TASK | In the entries below, find the lines with the word "WriteLine" and copy them.

SUPPLIED MATERIAL |
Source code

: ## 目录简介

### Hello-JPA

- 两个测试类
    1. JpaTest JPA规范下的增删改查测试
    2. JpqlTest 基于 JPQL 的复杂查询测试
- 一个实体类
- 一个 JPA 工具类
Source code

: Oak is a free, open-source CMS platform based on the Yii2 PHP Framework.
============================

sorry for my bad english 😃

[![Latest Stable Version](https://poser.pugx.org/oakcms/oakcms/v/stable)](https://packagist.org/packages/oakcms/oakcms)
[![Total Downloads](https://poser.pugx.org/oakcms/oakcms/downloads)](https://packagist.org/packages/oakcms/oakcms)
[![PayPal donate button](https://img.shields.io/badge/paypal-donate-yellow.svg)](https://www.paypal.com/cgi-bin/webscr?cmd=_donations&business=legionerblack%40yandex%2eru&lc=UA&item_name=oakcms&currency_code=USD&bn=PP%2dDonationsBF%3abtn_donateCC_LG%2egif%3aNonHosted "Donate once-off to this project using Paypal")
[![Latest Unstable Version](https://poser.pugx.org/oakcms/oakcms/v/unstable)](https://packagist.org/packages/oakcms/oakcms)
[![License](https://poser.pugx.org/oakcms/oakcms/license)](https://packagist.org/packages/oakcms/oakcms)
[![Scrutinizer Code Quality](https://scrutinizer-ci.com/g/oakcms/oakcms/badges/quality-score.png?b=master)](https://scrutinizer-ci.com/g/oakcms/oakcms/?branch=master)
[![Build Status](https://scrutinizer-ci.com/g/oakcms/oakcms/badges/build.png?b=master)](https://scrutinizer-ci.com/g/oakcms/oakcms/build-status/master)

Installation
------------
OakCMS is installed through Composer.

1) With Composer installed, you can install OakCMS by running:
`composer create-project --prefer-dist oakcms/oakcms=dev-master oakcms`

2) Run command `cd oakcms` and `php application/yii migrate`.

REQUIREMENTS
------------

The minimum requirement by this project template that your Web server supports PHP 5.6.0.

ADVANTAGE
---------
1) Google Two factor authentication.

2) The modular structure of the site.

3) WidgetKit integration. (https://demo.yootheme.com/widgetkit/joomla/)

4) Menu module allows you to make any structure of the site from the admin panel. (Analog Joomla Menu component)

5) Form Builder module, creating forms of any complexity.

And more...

* * *

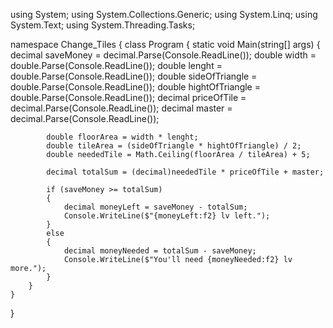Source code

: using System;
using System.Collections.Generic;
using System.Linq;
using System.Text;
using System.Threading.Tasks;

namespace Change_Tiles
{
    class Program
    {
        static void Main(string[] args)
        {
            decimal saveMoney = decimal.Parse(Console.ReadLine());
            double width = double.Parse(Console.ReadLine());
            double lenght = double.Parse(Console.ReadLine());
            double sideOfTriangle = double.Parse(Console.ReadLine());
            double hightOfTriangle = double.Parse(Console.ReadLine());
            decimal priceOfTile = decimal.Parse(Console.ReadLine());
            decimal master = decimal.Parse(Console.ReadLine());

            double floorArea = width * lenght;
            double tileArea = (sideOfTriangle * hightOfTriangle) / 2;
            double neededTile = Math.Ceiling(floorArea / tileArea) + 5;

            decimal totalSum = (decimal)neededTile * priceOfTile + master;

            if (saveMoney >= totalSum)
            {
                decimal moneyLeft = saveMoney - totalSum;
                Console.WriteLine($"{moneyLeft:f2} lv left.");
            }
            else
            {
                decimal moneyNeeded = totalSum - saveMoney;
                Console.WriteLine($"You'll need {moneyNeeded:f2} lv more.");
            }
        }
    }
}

---

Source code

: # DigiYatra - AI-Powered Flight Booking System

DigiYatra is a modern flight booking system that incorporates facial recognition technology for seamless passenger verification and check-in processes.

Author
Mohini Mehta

TASK SOLUTION |
                Console.WriteLine($"{moneyLeft:f2} lv left.");
                Console.WriteLine($"You'll need {moneyNeeded:f2} lv more.");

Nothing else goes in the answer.